[[ THE RECORDS open ]]

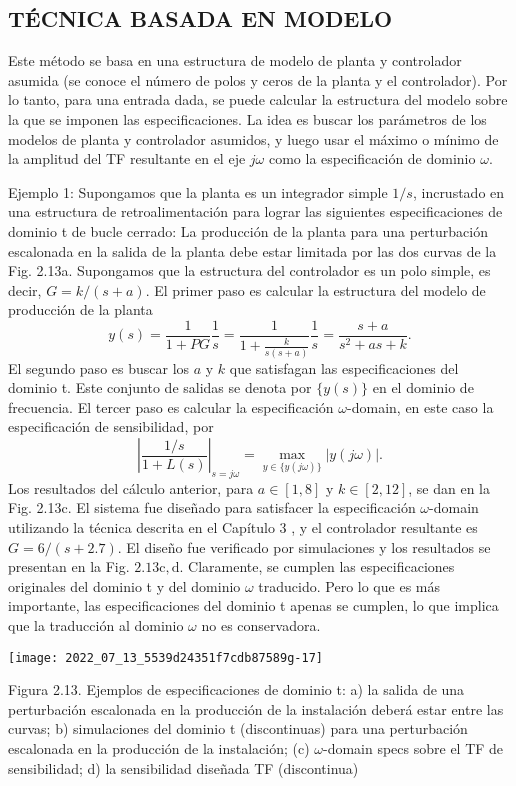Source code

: \subsection{TÉCNICA BASADA EN MODELO}
Este método se basa en una estructura de modelo de planta y controlador asumida (se conoce el número de polos y ceros de la planta y el controlador). Por lo tanto, para una entrada dada, se puede calcular la estructura del modelo sobre la que se imponen las especificaciones. La idea es buscar los parámetros de los modelos de planta y controlador asumidos, y luego usar el máximo o mínimo de la amplitud del TF resultante en el eje $j \omega$ como la especificación de dominio $\omega$.

Ejemplo 1: Supongamos que la planta es un integrador simple $1 / s$, incrustado en una estructura de retroalimentación para lograr las siguientes especificaciones de dominio t de bucle cerrado: La producción de la planta para una perturbación escalonada en la salida de la planta debe estar limitada por las dos curvas de la Fig. 2.13a. Supongamos que la estructura del controlador es un polo simple, es decir, $G=k /(s+a)$. El primer paso es calcular la estructura del modelo de producción de la planta
$$
y(s)=\frac{1}{1+P G} \frac{1}{s}=\frac{1}{1+\frac{k}{s(s+a)}} \frac{1}{s}=\frac{s+a}{s^{2}+a s+k} .
$$
El segundo paso es buscar los $a$ y $k$ que satisfagan las especificaciones del dominio t. Este conjunto de salidas se denota por $\{y(s)\}$ en el dominio de frecuencia. El tercer paso es calcular la especificación $\omega$-domain, en este caso la especificación de sensibilidad, por
$$
\left|\frac{1 / s}{1+L(s)}\right|_{s=j \omega}=\max _{y \in\{y(j \omega)\}}|y(j \omega)| .
$$
Los resultados del cálculo anterior, para $a \in[1,8]$ y $k \in[2,12]$, se dan en la Fig. 2.13c. El sistema fue diseñado para satisfacer la especificación $\omega$-domain utilizando la técnica descrita en el Capítulo 3 , y el controlador resultante es $G=6 /(s+2.7)$. El diseño fue verificado por simulaciones y los resultados se presentan en la Fig. $2.13 \mathrm{c}, \mathrm{d}$. Claramente, se cumplen las especificaciones originales del dominio t y del dominio $\omega$ traducido. Pero lo que es más importante, las especificaciones del dominio t apenas se cumplen, lo que implica que la traducción al dominio $\omega$ no es conservadora.

\texttt{[image: 2022\_07\_13\_5539d24351f7cdb87589g-17]}

Figura 2.13. Ejemplos de especificaciones de dominio t: a) la salida de una perturbación escalonada en la producción de la instalación deberá estar entre las curvas; b) simulaciones del dominio t (discontinuas) para una perturbación escalonada en la producción de la instalación; (c) $\omega$-domain specs sobre el TF de sensibilidad; d) la sensibilidad diseñada TF (discontinua)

[[ THE RECORDS closed ]]

Within the entries, how many lines contain the word "frac"? Answer with a number alone.

▸ **TASK SOLUTION**: 2